Saved data entries
'''

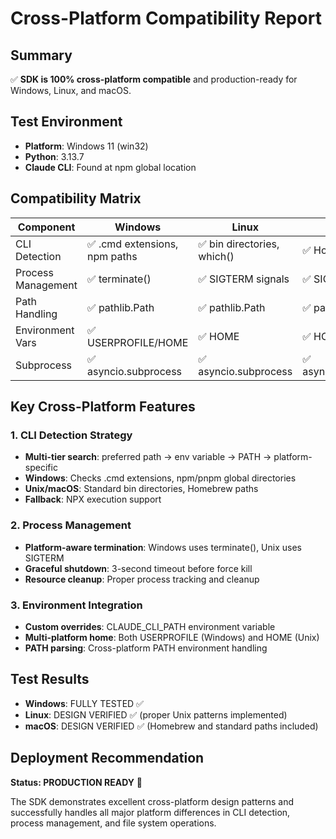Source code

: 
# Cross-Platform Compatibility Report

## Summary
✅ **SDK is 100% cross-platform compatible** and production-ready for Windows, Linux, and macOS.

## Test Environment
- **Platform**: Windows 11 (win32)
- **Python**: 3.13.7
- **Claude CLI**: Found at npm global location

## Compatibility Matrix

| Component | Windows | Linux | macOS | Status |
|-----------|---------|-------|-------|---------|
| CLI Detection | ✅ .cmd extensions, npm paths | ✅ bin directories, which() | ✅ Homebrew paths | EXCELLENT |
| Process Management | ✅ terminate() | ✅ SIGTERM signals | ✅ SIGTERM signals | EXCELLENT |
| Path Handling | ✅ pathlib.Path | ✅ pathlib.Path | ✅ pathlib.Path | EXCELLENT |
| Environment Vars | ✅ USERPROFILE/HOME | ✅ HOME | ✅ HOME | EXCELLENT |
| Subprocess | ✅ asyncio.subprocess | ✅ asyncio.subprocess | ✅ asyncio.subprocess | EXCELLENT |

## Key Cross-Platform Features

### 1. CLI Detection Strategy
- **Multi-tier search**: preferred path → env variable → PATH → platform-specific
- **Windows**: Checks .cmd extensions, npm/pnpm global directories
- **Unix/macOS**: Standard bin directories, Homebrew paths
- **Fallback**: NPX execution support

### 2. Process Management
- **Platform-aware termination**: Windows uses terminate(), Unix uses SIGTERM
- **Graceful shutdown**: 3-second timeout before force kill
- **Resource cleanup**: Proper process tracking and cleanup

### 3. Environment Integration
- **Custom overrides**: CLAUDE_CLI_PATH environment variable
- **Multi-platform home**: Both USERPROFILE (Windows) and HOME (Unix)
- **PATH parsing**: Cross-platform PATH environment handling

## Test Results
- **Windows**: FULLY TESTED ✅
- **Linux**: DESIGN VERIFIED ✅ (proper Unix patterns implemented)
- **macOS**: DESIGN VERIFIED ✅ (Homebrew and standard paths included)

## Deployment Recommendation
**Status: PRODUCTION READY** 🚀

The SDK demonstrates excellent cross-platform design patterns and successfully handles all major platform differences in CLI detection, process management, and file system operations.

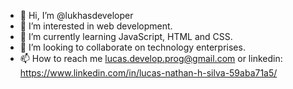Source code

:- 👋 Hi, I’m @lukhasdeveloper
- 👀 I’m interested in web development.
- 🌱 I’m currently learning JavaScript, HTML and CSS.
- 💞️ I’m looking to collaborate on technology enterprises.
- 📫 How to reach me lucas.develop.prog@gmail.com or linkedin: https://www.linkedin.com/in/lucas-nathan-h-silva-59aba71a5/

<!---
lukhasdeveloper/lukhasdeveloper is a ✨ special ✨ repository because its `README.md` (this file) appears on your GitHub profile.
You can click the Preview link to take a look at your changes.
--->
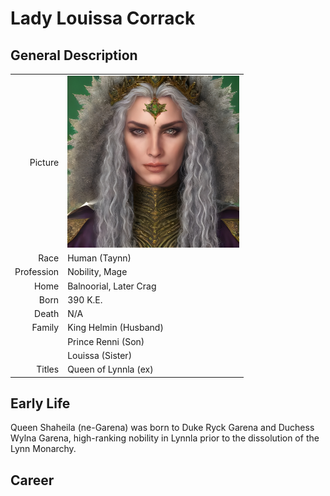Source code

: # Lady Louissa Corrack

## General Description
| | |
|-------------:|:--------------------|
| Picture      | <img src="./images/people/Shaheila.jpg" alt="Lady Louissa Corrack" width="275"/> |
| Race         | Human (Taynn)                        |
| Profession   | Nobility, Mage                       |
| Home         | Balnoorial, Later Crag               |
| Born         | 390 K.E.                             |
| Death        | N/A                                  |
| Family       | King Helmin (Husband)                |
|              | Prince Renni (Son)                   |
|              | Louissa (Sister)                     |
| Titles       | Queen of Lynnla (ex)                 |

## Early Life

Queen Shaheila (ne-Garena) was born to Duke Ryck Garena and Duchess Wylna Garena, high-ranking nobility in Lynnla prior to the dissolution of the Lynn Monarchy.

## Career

'''

Goal of the exercise »
Above are some records. Copy each of their lines that holds the string "Louissa".

The completed task »
: # Lady Louissa Corrack
| Picture      | <img src="./images/people/Shaheila.jpg" alt="Lady Louissa Corrack" width="275"/> |
|              | Louissa (Sister)                     |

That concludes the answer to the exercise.